* _Task description_
Copy each line below that has "people".

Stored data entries
_ _ _ _
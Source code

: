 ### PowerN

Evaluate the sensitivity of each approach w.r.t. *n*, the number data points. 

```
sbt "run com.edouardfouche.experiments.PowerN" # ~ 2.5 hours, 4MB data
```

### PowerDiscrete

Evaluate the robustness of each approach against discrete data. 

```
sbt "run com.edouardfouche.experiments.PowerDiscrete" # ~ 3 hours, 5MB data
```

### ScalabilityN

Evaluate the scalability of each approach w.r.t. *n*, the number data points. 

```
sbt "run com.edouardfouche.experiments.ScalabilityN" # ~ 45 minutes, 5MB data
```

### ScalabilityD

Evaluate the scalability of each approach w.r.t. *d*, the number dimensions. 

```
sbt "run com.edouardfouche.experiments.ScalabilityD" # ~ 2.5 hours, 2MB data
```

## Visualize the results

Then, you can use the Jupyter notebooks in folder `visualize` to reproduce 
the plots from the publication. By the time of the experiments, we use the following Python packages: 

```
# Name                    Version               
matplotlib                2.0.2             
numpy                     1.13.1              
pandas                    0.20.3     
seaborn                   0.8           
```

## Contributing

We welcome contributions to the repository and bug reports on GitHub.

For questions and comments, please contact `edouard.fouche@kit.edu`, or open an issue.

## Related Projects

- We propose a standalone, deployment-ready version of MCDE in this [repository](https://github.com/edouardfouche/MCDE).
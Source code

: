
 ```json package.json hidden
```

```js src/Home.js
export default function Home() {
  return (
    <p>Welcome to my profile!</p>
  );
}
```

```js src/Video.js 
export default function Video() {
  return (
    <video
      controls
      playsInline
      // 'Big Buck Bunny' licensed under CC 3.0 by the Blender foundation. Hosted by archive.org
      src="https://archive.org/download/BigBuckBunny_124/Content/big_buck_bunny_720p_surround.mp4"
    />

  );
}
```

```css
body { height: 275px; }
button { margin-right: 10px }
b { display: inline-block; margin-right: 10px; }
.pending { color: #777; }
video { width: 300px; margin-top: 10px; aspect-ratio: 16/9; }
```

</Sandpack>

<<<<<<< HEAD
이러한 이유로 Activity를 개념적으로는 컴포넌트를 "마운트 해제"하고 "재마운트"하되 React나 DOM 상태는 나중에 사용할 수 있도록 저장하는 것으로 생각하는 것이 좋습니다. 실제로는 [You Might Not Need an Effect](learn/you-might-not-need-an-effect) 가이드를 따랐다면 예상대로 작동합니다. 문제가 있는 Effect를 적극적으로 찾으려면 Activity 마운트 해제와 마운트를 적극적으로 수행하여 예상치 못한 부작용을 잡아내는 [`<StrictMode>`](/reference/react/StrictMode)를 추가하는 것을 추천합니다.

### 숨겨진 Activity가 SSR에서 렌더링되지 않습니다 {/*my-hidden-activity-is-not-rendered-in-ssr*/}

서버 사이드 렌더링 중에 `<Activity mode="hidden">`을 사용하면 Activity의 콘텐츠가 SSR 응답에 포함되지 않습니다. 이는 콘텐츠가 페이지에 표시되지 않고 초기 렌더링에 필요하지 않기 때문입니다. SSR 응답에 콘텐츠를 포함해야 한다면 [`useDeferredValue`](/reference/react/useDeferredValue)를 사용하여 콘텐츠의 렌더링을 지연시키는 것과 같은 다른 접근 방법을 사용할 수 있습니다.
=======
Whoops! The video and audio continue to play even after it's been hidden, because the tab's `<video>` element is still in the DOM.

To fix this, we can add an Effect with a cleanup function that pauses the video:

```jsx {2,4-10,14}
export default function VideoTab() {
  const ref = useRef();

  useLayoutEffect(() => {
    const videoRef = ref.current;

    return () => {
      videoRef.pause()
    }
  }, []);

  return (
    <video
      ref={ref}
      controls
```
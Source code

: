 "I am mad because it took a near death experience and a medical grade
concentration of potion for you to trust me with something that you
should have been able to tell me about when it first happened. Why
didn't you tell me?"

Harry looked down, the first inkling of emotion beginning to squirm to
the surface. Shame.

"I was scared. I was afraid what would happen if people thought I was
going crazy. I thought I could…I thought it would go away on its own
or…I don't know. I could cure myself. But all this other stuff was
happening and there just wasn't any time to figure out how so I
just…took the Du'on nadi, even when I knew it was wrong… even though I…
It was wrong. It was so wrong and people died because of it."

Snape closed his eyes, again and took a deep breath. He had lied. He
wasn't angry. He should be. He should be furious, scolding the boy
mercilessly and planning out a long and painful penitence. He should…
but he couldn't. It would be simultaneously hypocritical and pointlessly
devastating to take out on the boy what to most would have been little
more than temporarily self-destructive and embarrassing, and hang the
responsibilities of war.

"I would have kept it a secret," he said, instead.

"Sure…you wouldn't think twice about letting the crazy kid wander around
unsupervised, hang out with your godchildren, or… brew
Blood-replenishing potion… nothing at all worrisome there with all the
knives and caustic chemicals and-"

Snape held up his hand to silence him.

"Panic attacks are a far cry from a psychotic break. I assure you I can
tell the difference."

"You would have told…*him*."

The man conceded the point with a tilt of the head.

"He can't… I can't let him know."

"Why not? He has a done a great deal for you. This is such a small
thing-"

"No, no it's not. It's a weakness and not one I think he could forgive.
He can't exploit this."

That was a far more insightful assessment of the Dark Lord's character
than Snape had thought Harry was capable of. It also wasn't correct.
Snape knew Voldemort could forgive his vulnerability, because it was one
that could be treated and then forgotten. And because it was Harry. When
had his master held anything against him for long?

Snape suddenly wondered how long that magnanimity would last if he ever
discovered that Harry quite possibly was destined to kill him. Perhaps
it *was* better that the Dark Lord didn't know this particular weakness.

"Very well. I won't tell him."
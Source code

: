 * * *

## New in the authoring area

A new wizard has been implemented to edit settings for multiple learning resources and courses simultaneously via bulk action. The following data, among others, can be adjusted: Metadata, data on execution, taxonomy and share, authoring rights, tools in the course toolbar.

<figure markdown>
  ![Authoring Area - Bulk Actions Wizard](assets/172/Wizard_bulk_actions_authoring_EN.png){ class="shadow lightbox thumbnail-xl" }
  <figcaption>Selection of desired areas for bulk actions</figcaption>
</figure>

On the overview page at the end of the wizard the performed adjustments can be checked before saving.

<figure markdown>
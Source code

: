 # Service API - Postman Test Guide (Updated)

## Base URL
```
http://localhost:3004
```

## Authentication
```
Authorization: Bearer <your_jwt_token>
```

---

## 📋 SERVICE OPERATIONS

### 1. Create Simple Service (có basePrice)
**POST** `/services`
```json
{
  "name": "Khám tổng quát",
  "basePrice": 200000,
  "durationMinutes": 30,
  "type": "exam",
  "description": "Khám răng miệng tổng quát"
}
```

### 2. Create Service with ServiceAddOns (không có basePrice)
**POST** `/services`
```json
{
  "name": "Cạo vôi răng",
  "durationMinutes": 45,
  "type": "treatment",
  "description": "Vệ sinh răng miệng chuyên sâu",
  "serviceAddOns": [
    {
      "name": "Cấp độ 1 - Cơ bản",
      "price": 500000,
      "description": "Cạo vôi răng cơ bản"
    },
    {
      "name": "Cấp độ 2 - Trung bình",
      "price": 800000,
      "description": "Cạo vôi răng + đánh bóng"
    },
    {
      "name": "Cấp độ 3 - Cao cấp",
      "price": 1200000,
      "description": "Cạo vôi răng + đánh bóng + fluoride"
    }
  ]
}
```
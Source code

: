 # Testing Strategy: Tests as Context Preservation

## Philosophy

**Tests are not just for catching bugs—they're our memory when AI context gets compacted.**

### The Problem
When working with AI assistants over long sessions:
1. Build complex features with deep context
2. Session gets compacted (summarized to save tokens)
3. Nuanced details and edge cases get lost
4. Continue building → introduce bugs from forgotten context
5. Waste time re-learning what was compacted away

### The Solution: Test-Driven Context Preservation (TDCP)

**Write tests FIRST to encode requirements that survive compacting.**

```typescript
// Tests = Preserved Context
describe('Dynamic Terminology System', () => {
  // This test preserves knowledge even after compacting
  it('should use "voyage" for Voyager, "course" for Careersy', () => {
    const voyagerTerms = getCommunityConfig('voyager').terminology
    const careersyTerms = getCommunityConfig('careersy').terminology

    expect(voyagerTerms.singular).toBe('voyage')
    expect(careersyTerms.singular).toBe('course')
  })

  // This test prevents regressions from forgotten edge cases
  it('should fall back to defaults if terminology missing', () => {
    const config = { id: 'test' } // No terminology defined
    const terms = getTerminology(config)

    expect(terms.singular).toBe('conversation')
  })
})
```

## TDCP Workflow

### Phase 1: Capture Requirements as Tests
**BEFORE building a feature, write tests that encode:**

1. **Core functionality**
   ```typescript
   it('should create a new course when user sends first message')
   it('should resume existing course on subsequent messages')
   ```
_ _ _ _
* _Response_
"I was scared. I was afraid what would happen if people thought I was
It was wrong. It was so wrong and people died because of it."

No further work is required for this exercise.